Porque la autenticidad que añoran muchos de los críticos de la Barcelona postolímpica tal vez se refiere a un cierto provincianismo y ensimismamiento congelados en el tiempo, y a una atonía espectacular de una ciudad que agonizaba tras la sentencia de muerte que supuso la reconversión industrial. Una ciudad guapa pero sucia y ajada que no tenía más opción que acabar muriendo de hastío y fealdad o resurgir desde otra perspectiva radicalmente distinta, centrada en el sector servicios y en la apertura al resto del mundo. Es cierto que los barceloneses eran  muy europeístas y bastante cosmopolitas, pero sus élites ni miraban al mar ni osaban cruzar la Diagonal más que en contadas ocasiones. Precisamente, esa mirada hacia el mar y sus barrios próximos, hacia la Barcelona vieja, se revitalizó justo con la designación de Barcelona como sede de los Juegos Olímpicos, fruto del impulso de una serie de visionarios que captaron a la perfección el dilema: o resucitábamos la belleza de la Barcelona mediterránea y la hacíamos interesante para todos, o la alternativa era la degradación gradual pero imparable de un centro histórico cuya belleza estaba siendo borrada por la desafección ciudadana general.
 
El debate sobre lo auténtico puede ser todo lo complejo que uno quiera, porque hay múltiples variables que influyen en ese evasivo concepto, pero me imagino que cuando se acometió el célebre Plan Cerdà, a mediados del siglo XIX, también habría voces que clamarían sobre la falta de autenticidad de un modelo que desde luego, nada tenía que ver con la antigua Barcelona de las murallas medievales.  Sin embargo, el Eixample de Cerdà se ha convertido en una de las señas de identidad barcelonesa con mayor proyección mundial, y desde luego es el símbolo por definición de una Barcelona sumamente auténtica, al menos en su trazado urbano.  Por otra parte, imagino que también resultaba muy auténtico –pero negativo- que uno  de los principales puertos del Mediterráneo viviera completamente de espaldas al mar, y que sus habitantes se desplazaran al menos veinte kilómetros del centro urbano para poder darse un baño, cuando teníamos frente a nuestras narices una espléndida playa de unos seis kilómetros de largo. Eso sí, obstruida por sitios tan “auténticos” como el Somorrostro y el sector industrial del Poble Nou, que eso sí era una atrocidad innombrable incrustada entre la ciudad y el mar al que debe su existencia.
 
Todos padecemos una cierta melancolía de nuestra infancia y juventud.

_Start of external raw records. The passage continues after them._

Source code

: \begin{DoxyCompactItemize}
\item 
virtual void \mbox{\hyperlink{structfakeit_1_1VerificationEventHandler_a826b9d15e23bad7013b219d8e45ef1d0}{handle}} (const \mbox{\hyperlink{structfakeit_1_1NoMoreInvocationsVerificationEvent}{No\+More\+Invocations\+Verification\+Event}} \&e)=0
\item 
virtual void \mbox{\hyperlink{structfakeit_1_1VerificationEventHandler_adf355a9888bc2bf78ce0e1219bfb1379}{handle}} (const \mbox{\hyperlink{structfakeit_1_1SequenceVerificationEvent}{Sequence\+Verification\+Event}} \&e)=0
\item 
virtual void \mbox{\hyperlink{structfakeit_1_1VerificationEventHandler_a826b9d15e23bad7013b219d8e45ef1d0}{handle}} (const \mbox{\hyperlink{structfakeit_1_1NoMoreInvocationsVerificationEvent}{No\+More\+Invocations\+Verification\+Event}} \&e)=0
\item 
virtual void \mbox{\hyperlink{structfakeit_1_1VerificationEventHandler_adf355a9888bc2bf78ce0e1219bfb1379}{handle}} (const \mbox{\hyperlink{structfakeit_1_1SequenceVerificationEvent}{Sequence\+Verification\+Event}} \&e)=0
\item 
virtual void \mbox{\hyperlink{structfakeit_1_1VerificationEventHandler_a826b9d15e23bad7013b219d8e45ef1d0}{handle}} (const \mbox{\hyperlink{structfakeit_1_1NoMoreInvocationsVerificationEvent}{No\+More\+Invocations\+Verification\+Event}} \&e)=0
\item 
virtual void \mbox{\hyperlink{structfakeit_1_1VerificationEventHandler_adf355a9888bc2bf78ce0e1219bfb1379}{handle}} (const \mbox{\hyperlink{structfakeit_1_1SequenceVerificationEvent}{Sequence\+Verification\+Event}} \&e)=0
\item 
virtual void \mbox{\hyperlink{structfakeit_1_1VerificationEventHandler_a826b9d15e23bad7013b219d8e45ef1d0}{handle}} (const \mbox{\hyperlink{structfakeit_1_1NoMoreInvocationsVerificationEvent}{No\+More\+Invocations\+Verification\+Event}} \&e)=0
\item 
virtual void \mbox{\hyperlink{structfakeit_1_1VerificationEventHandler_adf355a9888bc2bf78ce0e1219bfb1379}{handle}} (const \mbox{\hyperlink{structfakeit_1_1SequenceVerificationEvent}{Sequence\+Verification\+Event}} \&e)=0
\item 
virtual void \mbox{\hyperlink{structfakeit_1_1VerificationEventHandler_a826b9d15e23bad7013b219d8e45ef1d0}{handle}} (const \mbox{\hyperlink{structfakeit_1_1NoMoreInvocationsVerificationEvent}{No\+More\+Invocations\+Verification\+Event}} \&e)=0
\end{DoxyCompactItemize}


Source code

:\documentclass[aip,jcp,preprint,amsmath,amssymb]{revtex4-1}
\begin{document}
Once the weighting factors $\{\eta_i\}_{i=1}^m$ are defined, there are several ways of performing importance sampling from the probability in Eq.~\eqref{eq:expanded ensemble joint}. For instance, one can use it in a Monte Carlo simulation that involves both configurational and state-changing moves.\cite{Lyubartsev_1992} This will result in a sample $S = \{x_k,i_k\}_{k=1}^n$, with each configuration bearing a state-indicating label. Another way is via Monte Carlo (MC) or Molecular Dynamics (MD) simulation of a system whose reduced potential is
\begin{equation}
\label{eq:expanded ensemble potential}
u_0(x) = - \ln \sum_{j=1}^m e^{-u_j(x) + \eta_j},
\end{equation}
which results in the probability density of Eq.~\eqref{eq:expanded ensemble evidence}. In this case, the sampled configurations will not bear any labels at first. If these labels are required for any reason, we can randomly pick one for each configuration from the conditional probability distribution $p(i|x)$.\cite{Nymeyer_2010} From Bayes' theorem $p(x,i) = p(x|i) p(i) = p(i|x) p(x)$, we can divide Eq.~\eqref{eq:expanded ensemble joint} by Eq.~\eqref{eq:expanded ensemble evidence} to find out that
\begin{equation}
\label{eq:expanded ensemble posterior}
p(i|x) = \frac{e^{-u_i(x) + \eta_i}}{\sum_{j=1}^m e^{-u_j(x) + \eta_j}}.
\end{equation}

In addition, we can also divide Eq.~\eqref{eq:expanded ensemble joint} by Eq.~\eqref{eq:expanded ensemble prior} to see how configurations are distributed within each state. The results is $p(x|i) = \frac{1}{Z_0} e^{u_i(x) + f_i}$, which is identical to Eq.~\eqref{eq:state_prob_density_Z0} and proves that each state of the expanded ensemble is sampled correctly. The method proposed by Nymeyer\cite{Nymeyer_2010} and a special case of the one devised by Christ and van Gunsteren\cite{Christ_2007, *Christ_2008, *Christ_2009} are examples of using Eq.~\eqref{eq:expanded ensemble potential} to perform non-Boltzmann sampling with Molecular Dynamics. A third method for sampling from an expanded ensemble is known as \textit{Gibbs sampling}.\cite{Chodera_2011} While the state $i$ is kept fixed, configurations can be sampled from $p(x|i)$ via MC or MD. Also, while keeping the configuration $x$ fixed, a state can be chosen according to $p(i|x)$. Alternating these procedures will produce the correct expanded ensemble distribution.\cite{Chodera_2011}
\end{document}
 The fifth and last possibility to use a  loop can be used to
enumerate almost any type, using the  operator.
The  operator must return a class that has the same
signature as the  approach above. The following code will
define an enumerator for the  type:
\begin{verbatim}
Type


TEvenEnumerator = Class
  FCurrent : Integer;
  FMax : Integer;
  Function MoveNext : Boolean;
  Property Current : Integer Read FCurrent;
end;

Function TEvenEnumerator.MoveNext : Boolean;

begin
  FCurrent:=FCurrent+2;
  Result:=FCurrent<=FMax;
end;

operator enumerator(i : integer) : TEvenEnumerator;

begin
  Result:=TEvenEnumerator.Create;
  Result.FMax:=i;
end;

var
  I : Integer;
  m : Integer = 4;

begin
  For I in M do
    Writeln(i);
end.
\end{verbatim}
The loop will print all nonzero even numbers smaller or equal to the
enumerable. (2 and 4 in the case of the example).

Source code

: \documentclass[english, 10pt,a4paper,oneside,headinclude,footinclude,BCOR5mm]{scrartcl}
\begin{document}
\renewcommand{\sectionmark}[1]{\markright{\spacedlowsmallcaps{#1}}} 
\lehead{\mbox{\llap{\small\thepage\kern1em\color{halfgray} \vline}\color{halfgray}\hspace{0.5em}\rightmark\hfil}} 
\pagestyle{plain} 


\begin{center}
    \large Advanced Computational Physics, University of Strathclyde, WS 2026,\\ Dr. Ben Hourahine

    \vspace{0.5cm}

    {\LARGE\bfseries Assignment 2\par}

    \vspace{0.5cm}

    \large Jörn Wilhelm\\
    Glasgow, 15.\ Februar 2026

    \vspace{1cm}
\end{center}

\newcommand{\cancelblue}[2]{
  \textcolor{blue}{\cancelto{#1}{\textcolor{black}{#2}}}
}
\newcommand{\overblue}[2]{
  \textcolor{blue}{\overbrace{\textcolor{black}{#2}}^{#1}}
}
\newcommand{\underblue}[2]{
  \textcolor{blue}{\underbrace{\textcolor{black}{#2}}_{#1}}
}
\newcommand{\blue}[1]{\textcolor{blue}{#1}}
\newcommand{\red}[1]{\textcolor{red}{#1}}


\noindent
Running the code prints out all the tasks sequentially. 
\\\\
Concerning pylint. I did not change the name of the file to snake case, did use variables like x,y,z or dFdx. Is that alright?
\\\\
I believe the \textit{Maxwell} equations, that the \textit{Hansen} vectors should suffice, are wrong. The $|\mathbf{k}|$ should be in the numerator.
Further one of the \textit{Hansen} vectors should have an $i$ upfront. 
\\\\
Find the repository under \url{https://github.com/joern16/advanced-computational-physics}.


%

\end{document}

Idealizamos lugares y circunstancias, y los poblamos con una belleza que tal vez no fuera tan evidente a los ojos de un espectador desapasionado. Lo que llamamos auténtico no es más que un recurso nostálgico de algo que fuimos o experimentamos antes de ir envejeciendo. Pero eso no es la autenticidad, si con dicho término nos queremos referir al carácter que hace a una ciudad distinta de las demás, pero en un sentido positivo. Quiero decir que Detroit es (o era) el colmo de la autenticidad industrial automovilística, pero eso no la hizo nunca una ciudad más encantadora. Y también la fetidez y neblinosidad del Londres de Jack el Destripador era el súmmum de la autenticidad, pero no creo que a los londinenses les apetezca lo más mínimo regresar a aquella época.
 
Lo auténtico de las ciudades lo ponen sus habitantes, y no las meras transformaciones urbanísticas. En este sentido, la autenticidad de Barcelona residía entonces en que ya era una ciudad polifacética y multicultural, y muy abierta a la influencia europea. Y precisamente la transformación olímpica y la apertura de Barcelona posibilitaron y ampliaron geométricamente el impacto de la multiculturalidad de una forma hasta entonces impensable. Barcelona es en el Mediterráneo el equivalente al melting pot  norteamericano en general y neoyorquino en particular que han hecho a esa ciudad tan dinámica, tan abierta y con tanta iniciativa. Y en eso, Barcelona ha seguido con su tradición de inclusión de gentes muy diversas y de fusión de culturas tan característica de esta ciudad. Hoy en día, Barcelona es una ciudad de una riqueza incalculable desde la perspectiva humana, y eso es lo que debería primar en cualquier valoración postolímpica.
 
Que la transformación de la ciudad tiene también su impacto negativo es incuestionable, pero no creo que la pérdida de autenticidad sea uno de sus fundamentos. No era más auténtica la Barcelona de Carmen Amaya que la del festival Sonar, porque para una ciudad en constante transformación (al fin y al cabo qué es la vida, sino transformación y adaptación permanentes) lo auténtico es lo que pasa a engrosar el espíritu colectivo, sea antiguo o nuevo. Lo único en lo que puedo estar de acuerdo con los nostálgicos de esa falsa autenticidad es que todas las ciudades occidentales se parecen cada vez más en sus usos y costumbres, pero eso es fruto de la globalización y del intercambio acelerado de culturas entre diversas regiones del mundo, debido en gran parte a los movimientos migratorios masivos y al abaratamiento de los costes del transporte internacional, que permiten, por ejemplo, a decenas de miles de universitarios de todo el globo venir aquí largas temporadas y empaparse de nosotros al tiempo que nosotros nos empapamos de ellos, claro está, porque este proceso sólo tiene sentido cuando es recíproco.
 
Me parece que muchas personas de cierta edad añoran con mucho romanticismo una Barcelona que hoy en día sería imposible, con o sin Juegos Olímpicos. Confunden lo auténtico con lo viejo, con lo anacrónico, con lo obsoleto. Por suerte, los jóvenes no lo ven así. Quienes son postolímpicos, como la generación de mi hijo, ni siquiera pueden concebir otra Barcelona más auténtica que la que ellos han vivido, igual que nos sucedía a nosotros con nuestros padres y abuelos. Y es que lo importante, lo auténtico, lo que mantiene con vida y carácter a cualquier ciudad es su esencia intangible, y ésa depende ante todo de quienes la habitan, no del escenario en el que se desarrollan sus vidas.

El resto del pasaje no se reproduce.